We are scheduled to publish on January 6th of 2026, but it should be available for pre-order before that. I’ll let you know as we progress.

3) Why isn’t the Fed cutting rates?

JD Vance asked a good question on Twitter:

“I’d love to hear an argument for why Powell cut rates 50 points right before an election but can’t do it now with inflation lower.”

Trump is very eager to cut rates to stimulate growth. And I don’t disagree with him. I think inflation has come back essentially to target and that the labor market is showing enough fragility that you could easily get rates down to 3.5% or so and feel okay about how loose policy is. And let’s not forget that housing, despite prices being somewhat robust, has been in the doldrums for years now. Most importantly, with inflation at 2.1% on headline PCE and 2.5% on core, I think the Fed can pretty much declare victory. Sure, it’s not exactly at their 2% target, but it’s below the historical average and close enough to target.

But this isn’t the slam dunk argument that it was a year ago when they cut 50. When the Fed cut 0.5% last September the inflation rate was also 2.1%, but the rate of inflation had been on a one way trend from 7.2% down to 2.1%. There had been almost no signs of a change in the downward trend and so it was pretty clear that a 5%+ rate was too restrictive relative to 2.1% inflation. And so they cut 1% over the course of the next few quarters and now the Fed Funds Rate is 4.1%. But the problem now is that inflation expectations and inflation itself have been mostly sideways for the last few quarters. And it had been trending from 2.1% to 2.6% over the 5 month period since September. So the worry was that their cutting was sparking a little inflation. And then of course we got the big tariff scare. And although the Fed said it wasn’t likely to cause sustained inflation I can see why they would sit on their hands just to be sure. After all, 4.1% is restrictive, but it’s not nearly as restrictive as 5.1%.
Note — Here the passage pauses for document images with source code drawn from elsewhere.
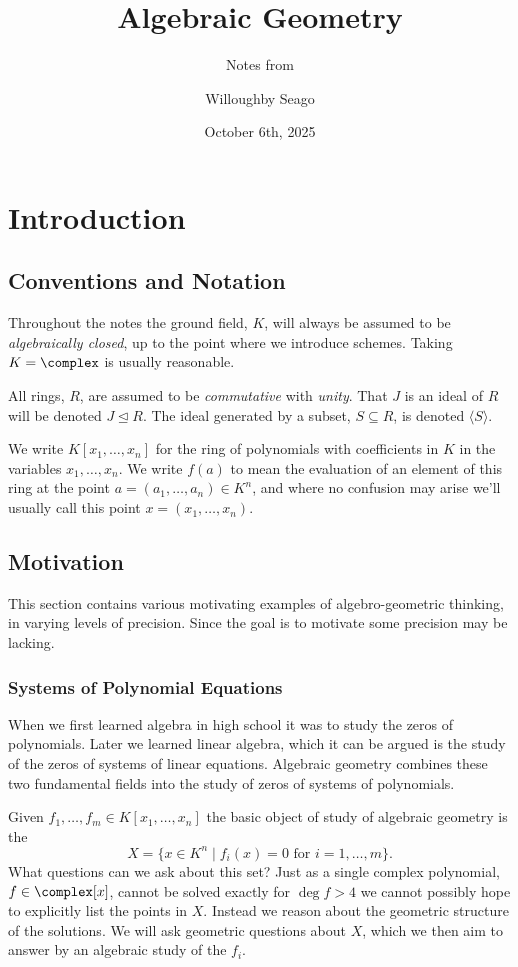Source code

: \documentclass[fleqn]{NotesClass}
\title{Algebraic Geometry}
\author{Willoughby Seago}
\date{October 6th, 2025}
\subtitle{Notes from}
\newcommand{\subideal}{\trianglelefteq}
\begin{document}
    \frontmatter
    \titlepage
    \innertitlepage{}
    \tableofcontents
    \mainmatter
    
    \chapter{Introduction}
    
    \section{Conventions and Notation}
    Throughout the notes the ground field, \(K\), will always be assumed to be \emph{algebraically closed}, up to the point where we introduce schemes.
    Taking \(K = \complex\) is usually reasonable.
    
    All rings, \(R\), are assumed to be \emph{commutative} with \emph{unity}.
    That \(J\) is an ideal of \(R\) will be denoted \(J \subideal R\).
    The ideal generated by a subset, \(S \subseteq R\), is denoted \(\langle S \rangle\).
    
    We write \(K[x_1, \dotsc, x_n]\) for the ring of polynomials with coefficients in \(K\) in the variables \(x_1, \dotsc, x_n\).
    We write \(f(a)\) to mean the evaluation of an element of this ring at the point \(a = (a_1, \dotsc, a_n) \in K^n\), and where no confusion may arise we'll usually call this point \(x = (x_1, \dotsc, x_n)\).
    
    \section{Motivation}
    This section contains various motivating examples of algebro-geometric thinking, in varying levels of precision.
    Since the goal is to motivate some precision may be lacking.
    
    \subsection{Systems of Polynomial Equations}
    When we first learned algebra in high school it was to study the zeros of polynomials.
    Later we learned linear algebra, which it can be argued is the study of the zeros of systems of linear equations.
    Algebraic geometry combines these two fundamental fields into the study of zeros of systems of polynomials.
    
    Given \(f_1, \dotsc, f_m \in K[x_1, \dotsc, x_n]\) the basic object of study of algebraic geometry is the 
    \begin{equation}
        X = \{x \in K^n \mid f_i(x) = 0 \text{ for } i = 1, \dotsc, m\}.
    \end{equation}
    What questions can we ask about this set?
    Just as a single complex polynomial, \(f \in \complex[x]\), cannot be solved exactly for \(\deg f > 4\) we cannot possibly hope to explicitly list the points in \(X\).
    Instead we reason about the geometric structure of the solutions.
    We will ask geometric questions about \(X\), which we then aim to answer by an algebraic study of the \(f_i\).
    
\end{document}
The bottom line is, I am not especially worried about inflation at present. And I generally agree with the White House that the Fed should be cutting further. But I can also understand the Fed’s position that it’s okay to wait and see. After all, it’s not like the economy is cratering or anything. There’s no need to be overly zealous in either direction. So I can see both sides of the argument here even though I lean towards a moderate pace of further cuts.

Well, that’s all I got for now. I’ve written about a billion words in the last few months and I am tired so excuse me if I stop here. I’ll be in better form shortly. Until then, thanks for reading and stay disciplined.